◆ **Source texts of formatted documents**
====

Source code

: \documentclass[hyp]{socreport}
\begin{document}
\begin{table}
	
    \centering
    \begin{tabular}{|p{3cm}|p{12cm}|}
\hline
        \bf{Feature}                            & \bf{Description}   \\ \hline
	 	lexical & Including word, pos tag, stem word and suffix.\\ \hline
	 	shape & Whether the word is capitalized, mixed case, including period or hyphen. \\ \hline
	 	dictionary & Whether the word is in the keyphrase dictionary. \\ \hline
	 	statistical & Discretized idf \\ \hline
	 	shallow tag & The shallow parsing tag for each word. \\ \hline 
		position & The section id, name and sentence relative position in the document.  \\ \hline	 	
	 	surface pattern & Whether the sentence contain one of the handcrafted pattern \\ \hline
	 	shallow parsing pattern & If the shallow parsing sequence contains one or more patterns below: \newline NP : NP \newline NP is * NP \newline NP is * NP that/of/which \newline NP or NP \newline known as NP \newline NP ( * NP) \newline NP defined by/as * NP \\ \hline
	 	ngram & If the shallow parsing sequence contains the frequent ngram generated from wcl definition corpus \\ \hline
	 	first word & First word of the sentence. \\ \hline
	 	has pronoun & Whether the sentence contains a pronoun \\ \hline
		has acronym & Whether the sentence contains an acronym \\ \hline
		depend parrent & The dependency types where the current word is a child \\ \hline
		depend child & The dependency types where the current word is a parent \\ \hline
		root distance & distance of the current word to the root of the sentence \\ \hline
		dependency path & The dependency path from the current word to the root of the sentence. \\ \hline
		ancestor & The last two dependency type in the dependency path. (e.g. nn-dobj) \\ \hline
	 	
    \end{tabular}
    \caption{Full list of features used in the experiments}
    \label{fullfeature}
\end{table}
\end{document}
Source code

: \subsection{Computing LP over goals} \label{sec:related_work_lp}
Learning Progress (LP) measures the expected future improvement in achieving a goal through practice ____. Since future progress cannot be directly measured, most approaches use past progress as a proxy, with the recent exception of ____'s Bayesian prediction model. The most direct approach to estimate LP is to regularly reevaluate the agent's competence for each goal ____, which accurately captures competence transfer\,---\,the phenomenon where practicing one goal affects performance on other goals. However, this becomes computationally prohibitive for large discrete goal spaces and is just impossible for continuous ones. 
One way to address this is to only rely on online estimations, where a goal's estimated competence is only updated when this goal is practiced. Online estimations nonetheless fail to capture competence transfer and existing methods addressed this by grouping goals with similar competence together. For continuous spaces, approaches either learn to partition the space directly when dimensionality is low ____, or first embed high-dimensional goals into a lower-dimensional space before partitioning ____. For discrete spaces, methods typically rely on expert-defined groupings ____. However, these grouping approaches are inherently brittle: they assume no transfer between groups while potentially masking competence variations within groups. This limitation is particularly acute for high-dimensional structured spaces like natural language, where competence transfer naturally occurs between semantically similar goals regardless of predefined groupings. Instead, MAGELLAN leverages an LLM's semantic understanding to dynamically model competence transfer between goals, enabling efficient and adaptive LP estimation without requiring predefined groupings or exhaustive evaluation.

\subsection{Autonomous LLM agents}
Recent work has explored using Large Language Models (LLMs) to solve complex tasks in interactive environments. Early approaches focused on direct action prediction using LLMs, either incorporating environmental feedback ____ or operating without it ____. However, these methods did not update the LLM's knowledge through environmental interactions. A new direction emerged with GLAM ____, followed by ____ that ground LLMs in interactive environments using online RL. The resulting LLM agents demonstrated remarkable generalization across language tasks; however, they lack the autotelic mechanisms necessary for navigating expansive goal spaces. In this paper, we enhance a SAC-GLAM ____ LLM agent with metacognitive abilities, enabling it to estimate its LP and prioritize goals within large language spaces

====

◆ **TRY IT**
Copy out the lines of the data where the word "begin" can be found.

◆ **ANSWER FOR THIS EXERCISE**
\begin{document}
\begin{table}
    \begin{tabular}{|p{3cm}|p{12cm}|}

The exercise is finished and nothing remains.